» **Work request**
Word for word, restate the lines of the data from the first through the one containing "- **Rate Limiting**: Protected against abuse", and nothing else.
** Opening Given data block **
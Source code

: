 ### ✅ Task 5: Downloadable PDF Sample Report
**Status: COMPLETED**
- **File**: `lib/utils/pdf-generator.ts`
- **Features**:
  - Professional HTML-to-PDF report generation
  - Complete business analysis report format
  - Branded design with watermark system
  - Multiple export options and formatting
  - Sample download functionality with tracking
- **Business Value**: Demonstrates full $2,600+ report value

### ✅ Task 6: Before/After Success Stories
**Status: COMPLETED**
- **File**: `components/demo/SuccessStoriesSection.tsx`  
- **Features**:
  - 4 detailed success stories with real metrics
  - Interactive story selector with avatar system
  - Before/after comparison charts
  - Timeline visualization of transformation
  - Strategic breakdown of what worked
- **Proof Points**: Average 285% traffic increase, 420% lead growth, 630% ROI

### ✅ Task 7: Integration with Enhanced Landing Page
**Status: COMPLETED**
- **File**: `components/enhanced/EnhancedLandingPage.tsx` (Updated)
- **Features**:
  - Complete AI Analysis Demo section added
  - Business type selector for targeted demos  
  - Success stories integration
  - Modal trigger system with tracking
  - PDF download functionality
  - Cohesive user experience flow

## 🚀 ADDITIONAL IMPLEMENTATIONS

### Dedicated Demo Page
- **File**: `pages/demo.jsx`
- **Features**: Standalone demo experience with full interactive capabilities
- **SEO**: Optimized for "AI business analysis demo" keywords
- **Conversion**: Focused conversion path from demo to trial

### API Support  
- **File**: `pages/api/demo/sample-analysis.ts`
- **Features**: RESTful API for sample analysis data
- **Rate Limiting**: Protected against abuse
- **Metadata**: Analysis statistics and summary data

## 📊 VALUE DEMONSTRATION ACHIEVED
** Closing Given data block **
» **Reply to the task**
Source code

: ### ✅ Task 5: Downloadable PDF Sample Report
**Status: COMPLETED**
- **File**: `lib/utils/pdf-generator.ts`
- **Features**:
  - Professional HTML-to-PDF report generation
  - Complete business analysis report format
  - Branded design with watermark system
  - Multiple export options and formatting
  - Sample download functionality with tracking
- **Business Value**: Demonstrates full $2,600+ report value

### ✅ Task 6: Before/After Success Stories
**Status: COMPLETED**
- **File**: `components/demo/SuccessStoriesSection.tsx`  
- **Features**:
  - 4 detailed success stories with real metrics
  - Interactive story selector with avatar system
  - Before/after comparison charts
  - Timeline visualization of transformation
  - Strategic breakdown of what worked
- **Proof Points**: Average 285% traffic increase, 420% lead growth, 630% ROI

### ✅ Task 7: Integration with Enhanced Landing Page
**Status: COMPLETED**
- **File**: `components/enhanced/EnhancedLandingPage.tsx` (Updated)
- **Features**:
  - Complete AI Analysis Demo section added
  - Business type selector for targeted demos  
  - Success stories integration
  - Modal trigger system with tracking
  - PDF download functionality
  - Cohesive user experience flow

## 🚀 ADDITIONAL IMPLEMENTATIONS

### Dedicated Demo Page
- **File**: `pages/demo.jsx`
- **Features**: Standalone demo experience with full interactive capabilities
- **SEO**: Optimized for "AI business analysis demo" keywords
- **Conversion**: Focused conversion path from demo to trial

### API Support  
- **File**: `pages/api/demo/sample-analysis.ts`
- **Features**: RESTful API for sample analysis data
- **Rate Limiting**: Protected against abuse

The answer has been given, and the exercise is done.